La Organic Market Conference, organizzata congiuntamente a Bruxelles da OPTA Europe e AöL, ha accolto oltre 100 professionisti del settore biologico per una giornata stimolante ricca di approfondimenti sul mercato e contatti significativi. L’evento ha esplorato le tendenze che stanno plasmando il mercato biologico e gli strumenti a sostegno degli esportatori agroalimentari.
In apertura della conferenza, Stefan Hipp, presidente di OPTA Europe, ha sottolineato la necessità di migliorare le opportunità di esportazione per le aziende biologiche e di riformulare le norme biologiche per consentire soluzioni innovative nella trasformazione alimentare.
Maxi Espeter, membro del gabinetto del commissario Christophe Hansen responsabile del settore biologico, ha accennato alla prossima revisione delle norme biologiche, volta a fare chiarezza e superare le sfide legali.
Il panel centrale della conferenza è stato dedicato all’analisi dei principali mercati nazionali. Esperti provenienti da Spagna, Polonia, Paesi Bassi e Danimarca hanno presentato una panoramica dettagliata dello stato attuale del mercato biologico nazionale, compresa un’analisi approfondita di ciò che guida il comportamento dei consumatori e di come soddisfare le loro esigenze in continua evoluzione.
“Quando i mercati tradizionali rallentano, le aziende devono cercarne di nuovi. L’internazionalizzazione delle aziende biologiche sia all’interno che all’esterno dell’Ue è una realtà. Siamo qui per sostenerle nel miglior modo possibile”, ha affermato Anne Baumann, responsabile di AöL.

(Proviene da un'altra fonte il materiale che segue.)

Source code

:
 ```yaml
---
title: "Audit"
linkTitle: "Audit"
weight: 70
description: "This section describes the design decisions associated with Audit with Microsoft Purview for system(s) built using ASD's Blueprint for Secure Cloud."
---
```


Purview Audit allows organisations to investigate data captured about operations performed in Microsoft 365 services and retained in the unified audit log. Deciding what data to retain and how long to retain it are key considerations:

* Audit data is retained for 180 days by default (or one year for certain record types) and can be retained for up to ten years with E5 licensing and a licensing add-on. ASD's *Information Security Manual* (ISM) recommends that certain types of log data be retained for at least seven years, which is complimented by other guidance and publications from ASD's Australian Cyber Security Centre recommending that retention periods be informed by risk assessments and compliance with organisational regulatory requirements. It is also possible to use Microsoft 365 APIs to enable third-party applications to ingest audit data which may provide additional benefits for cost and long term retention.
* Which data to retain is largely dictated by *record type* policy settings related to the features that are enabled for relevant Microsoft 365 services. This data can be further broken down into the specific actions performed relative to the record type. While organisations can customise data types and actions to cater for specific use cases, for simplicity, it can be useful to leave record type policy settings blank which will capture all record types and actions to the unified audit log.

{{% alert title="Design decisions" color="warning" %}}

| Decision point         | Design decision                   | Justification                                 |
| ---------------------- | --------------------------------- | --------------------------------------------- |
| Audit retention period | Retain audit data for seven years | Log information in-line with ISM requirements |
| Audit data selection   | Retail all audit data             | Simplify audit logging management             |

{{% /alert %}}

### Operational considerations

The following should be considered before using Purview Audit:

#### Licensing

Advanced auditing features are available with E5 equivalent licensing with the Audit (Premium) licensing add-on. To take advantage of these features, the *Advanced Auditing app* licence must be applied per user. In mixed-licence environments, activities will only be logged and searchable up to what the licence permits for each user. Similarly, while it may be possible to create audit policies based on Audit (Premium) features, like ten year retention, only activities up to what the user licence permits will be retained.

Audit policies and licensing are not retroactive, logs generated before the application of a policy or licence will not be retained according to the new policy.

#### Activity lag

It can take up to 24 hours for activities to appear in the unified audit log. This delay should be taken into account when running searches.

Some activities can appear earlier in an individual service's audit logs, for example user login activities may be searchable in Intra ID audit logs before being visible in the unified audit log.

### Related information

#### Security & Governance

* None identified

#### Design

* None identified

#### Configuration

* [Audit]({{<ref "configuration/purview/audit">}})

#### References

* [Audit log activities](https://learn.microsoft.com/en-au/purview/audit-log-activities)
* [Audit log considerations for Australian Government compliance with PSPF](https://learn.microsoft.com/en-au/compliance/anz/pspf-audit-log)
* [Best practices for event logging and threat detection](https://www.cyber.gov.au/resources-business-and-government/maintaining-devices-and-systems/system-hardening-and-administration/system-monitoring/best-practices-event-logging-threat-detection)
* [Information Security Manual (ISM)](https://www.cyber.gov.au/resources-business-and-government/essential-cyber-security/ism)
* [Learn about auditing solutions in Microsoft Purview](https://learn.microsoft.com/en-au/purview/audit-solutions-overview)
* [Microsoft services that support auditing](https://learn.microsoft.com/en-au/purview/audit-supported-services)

Aurora Abad, responsabile di OPTA Europe, ha ricordato le condizioni che devono essere soddisfatte per aumentare le esportazioni. “Gli accordi di equivalenza biologica svolgono un ruolo cruciale nell’aiutare le aziende biologiche ad accedere ai mercati di esportazione e solo una manciata di paesi terzi ha concluso questo tipo di accordo con l’Ue. Chiediamo alla Commissione e agli Stati membri di difendere il settore in modo più assertivo e di accelerare questo tipo di accordi per aumentare le vendite di prodotti biologici al di fuori dell’Ue”.